++++ EXERCISE INPUTS ++++
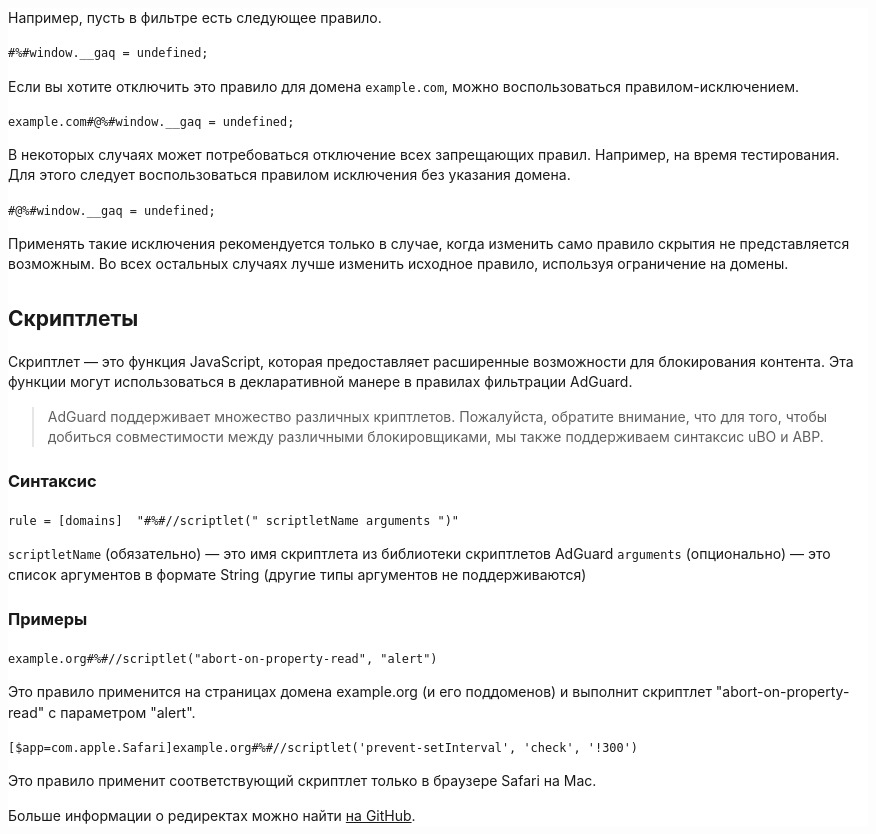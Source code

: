 Например, пусть в фильтре есть следующее правило.
```
#%#window.__gaq = undefined;
```

Если вы хотите отключить это правило для домена `example.com`, можно воспользоваться правилом-исключением.
```
example.com#@%#window.__gaq = undefined;
```

В некоторых случаях может потребоваться отключение всех запрещающих правил. Например, на время тестирования. Для этого следует воспользоваться правилом исключения без указания домена.
```
#@%#window.__gaq = undefined;
```

Применять такие исключения рекомендуется только в случае, когда изменить само правило скрытия не представляется возможным. Во всех остальных случаях лучше изменить исходное правило, используя ограничение на домены.

<a id="scriptlets"></a>
## Скриптлеты

Скриптлет — это функция JavaScript, которая предоставляет расширенные возможности для блокирования контента. Эта функции могут использоваться в декларативной манере в правилах фильтрации AdGuard.

>AdGuard поддерживает множество различных криптлетов. Пожалуйста, обратите внимание, что для того, чтобы добиться совместимости между различными блокировщиками, мы также поддерживаем синтаксис uBO и ABP.

<a id="scriptlets-syntax"></a>
### Синтаксис
```
rule = [domains]  "#%#//scriptlet(" scriptletName arguments ")"
```

`scriptletName` (обязательно) — это имя скриптлета из библиотеки скриптлетов AdGuard
`arguments` (опционально) — это список аргументов в формате String (другие типы аргументов не поддерживаются)

<a id="scriptlets-examples"></a>
### Примеры

```
example.org#%#//scriptlet("abort-on-property-read", "alert")
```
Это правило применится на страницах домена example.org (и его поддоменов) и выполнит скриптлет "abort-on-property-read" с параметром "alert".

```
[$app=com.apple.Safari]example.org#%#//scriptlet('prevent-setInterval', 'check', '!300')
```

Это правило применит соответствующий скриптлет только в браузере Safari на Mac.

Больше информации о редиректах можно найти [на GitHub](https://github.com/AdguardTeam/Scriptlets#scriptlets).
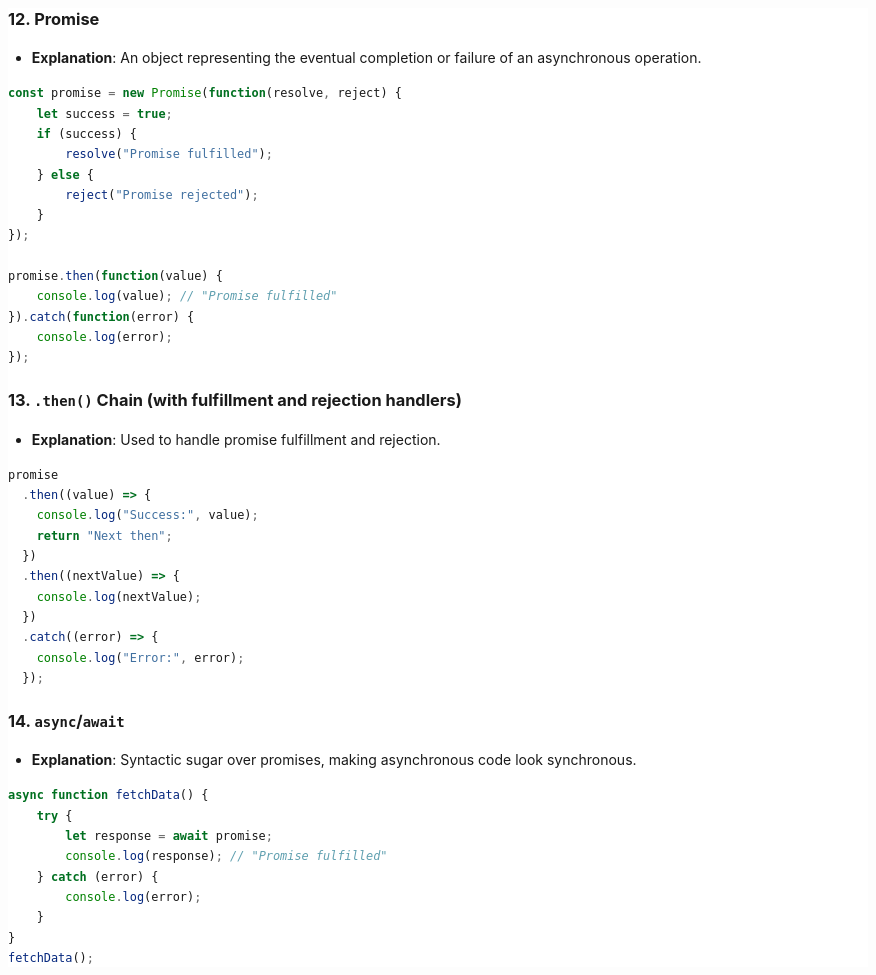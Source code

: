 ### 12. Promise
- **Explanation**: An object representing the eventual completion or failure of an asynchronous operation.

```javascript
const promise = new Promise(function(resolve, reject) {
    let success = true;
    if (success) {
        resolve("Promise fulfilled");
    } else {
        reject("Promise rejected");
    }
});

promise.then(function(value) {
    console.log(value); // "Promise fulfilled"
}).catch(function(error) {
    console.log(error);
});
```

### 13. `.then()` Chain (with fulfillment and rejection handlers)
- **Explanation**: Used to handle promise fulfillment and rejection.

```javascript
promise
  .then((value) => {
    console.log("Success:", value);
    return "Next then";
  })
  .then((nextValue) => {
    console.log(nextValue);
  })
  .catch((error) => {
    console.log("Error:", error);
  });
```

### 14. `async`/`await`
- **Explanation**: Syntactic sugar over promises, making asynchronous code look synchronous.

```javascript
async function fetchData() {
    try {
        let response = await promise;
        console.log(response); // "Promise fulfilled"
    } catch (error) {
        console.log(error);
    }
}
fetchData();
```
++++
• [WHAT IS BEING ASKED]: Filter the records above down to the lines containing "scriptlets".

• [YOUR RESPONSE]:
<a id="scriptlets"></a>
<a id="scriptlets-syntax"></a>
<a id="scriptlets-examples"></a>
Больше информации о редиректах можно найти [на GitHub](https://github.com/AdguardTeam/Scriptlets#scriptlets).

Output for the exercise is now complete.